When the Pandemic hit, I was shocked to see the types of emails that came in. “I hurt my ankle while jumping to exercise apps!” “My wrists hurt from doing Pilates at home without a proper mat!” “I don’t think my Peleton fits me correctly because it hurts my hip to ride!” One may suppose that the biggest issue during New York City’s quarantine would have been adjusting to a sedentary lifestyle, but patients were telling me a different story. Hypervigilance seemed to be more often what was plaguing them. With so little juice in the tank, many were operating at full speed; and I was both so stunned and curious to know how their bodies would cope with these transitions.
There was no shortage of online material for weight lifting, meditation, Yoga, High Intensity Intervals etc. Exercise branding was booming, and clients were very willing to test out new celebrity workouts and apps.
From my own perspective, there was so much cognitive dissonance. People were exercising as if they had adapted to our new situation. They hadn’t. People wanted to DO something, but there was no real space for that kind of DOING. In many ways, this is how injuries happen- hip labral tears come from sitting long hours and abruptly running. Patellar femoral injuries come from sitting in strange positions and then quickly standing up. Shoulder injuries come from that one reach into the back seat after long hours in the car.
At this time, I had also been working heavily with colleagues Margi Douglas and Joe Miller on Jawspace- a podcast to help patients learn to stop grinding and clenching their teeth; and in September, an outpouring of news articles told me that it was time for us to move more quickly.
The New York Times, “A Dentist Sees More Cracked Teeth.

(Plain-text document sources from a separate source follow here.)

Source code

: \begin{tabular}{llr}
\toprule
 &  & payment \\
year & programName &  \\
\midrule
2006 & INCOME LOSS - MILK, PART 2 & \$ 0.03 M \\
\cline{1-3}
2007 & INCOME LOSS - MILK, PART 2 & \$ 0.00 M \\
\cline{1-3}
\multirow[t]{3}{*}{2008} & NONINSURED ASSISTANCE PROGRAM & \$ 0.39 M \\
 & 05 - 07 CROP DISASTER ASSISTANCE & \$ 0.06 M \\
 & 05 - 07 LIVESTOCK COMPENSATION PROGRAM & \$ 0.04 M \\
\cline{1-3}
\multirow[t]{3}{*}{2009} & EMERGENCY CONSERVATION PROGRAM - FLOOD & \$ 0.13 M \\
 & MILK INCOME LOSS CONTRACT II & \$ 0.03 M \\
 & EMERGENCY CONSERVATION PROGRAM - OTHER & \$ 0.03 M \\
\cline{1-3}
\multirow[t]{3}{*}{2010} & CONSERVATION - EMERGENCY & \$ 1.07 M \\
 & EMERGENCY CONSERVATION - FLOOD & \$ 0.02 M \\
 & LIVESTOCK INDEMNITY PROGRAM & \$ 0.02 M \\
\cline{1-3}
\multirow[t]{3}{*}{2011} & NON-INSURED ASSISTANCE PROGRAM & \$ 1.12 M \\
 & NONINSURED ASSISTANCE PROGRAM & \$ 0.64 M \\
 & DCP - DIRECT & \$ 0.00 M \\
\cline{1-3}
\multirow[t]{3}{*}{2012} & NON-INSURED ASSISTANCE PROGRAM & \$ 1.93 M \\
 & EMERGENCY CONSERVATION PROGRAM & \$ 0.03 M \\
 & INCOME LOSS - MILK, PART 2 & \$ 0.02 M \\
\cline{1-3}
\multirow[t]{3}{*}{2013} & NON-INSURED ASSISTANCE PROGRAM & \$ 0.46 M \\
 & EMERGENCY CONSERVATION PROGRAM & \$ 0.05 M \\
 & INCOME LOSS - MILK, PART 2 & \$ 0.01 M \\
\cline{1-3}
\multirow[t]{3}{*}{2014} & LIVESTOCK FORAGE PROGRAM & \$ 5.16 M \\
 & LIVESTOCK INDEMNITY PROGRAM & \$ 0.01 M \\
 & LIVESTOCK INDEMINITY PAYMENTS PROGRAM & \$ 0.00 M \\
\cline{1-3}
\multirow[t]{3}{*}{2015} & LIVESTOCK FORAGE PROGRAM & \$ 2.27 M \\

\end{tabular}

What’s Going On?”
New York Magazine, “The Best Ways to Relieve Jaw Tension, According to Dentists.”
The Jaw, it turns out, is just as vulnerable to injuries related to quarantine as other areas in the body, and I believe this is for the same reason: dissonance. The muscles of the face and jaw are meant for eating and expressing ourselves. While our mouths want to socialize and smile, we are often instead holding our tongues and biting our lips. Just like everywhere in our bodies, we need a little bit of time to re-learn proper movement.
Jawspace is incredible. It draws on our imagination and the optimism of curiosity, wonder, play, novelty, awareness and support, to help people learn how to retrain the muscles of the jaw for healing. It works, and it is especially important during these times, when we have to remember that movement is pleasure, and that how we use ourselves is everything.